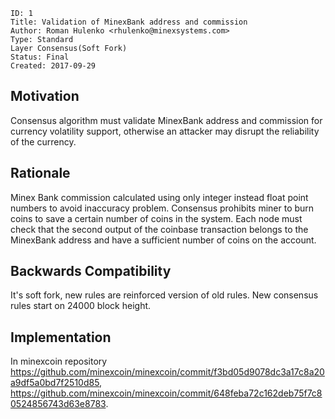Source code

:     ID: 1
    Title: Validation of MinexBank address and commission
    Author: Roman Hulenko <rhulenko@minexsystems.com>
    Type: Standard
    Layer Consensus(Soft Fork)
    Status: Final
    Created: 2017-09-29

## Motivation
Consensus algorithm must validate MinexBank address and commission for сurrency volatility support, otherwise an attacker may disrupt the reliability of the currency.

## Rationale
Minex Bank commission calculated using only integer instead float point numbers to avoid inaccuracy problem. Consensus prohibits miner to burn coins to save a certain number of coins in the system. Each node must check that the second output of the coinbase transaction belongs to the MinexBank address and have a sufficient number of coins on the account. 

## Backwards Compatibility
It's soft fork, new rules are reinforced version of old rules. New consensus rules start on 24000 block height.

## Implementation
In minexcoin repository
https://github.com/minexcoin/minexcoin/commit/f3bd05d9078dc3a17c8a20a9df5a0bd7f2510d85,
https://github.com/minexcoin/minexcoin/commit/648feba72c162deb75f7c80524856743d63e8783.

==

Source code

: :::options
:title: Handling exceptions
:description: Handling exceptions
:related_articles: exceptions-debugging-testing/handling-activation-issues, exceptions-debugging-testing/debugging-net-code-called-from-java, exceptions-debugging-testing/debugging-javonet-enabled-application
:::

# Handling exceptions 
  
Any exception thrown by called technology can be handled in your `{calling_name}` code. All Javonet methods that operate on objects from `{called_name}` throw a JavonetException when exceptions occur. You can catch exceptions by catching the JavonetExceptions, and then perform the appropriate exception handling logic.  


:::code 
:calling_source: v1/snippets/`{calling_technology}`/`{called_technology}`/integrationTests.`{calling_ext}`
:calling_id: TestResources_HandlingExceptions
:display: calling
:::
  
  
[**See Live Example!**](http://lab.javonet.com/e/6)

--

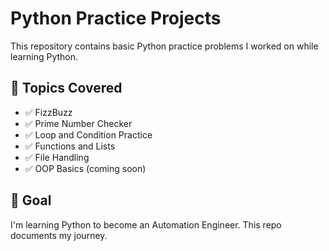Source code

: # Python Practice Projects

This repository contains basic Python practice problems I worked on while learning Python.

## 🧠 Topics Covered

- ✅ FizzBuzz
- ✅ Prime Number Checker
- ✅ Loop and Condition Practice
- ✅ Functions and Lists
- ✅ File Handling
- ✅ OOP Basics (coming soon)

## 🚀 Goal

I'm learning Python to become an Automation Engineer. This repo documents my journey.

WHAT YOU HAVE TO DO –
Send back an exact copy of only the lines from the line with "Type: Standard" up to and including the line with "## Rationale" in the data above.

WRITTEN RESPONSE –
    Type: Standard
    Layer Consensus(Soft Fork)
    Status: Final
    Created: 2017-09-29

## Motivation
Consensus algorithm must validate MinexBank address and commission for сurrency volatility support, otherwise an attacker may disrupt the reliability of the currency.

## Rationale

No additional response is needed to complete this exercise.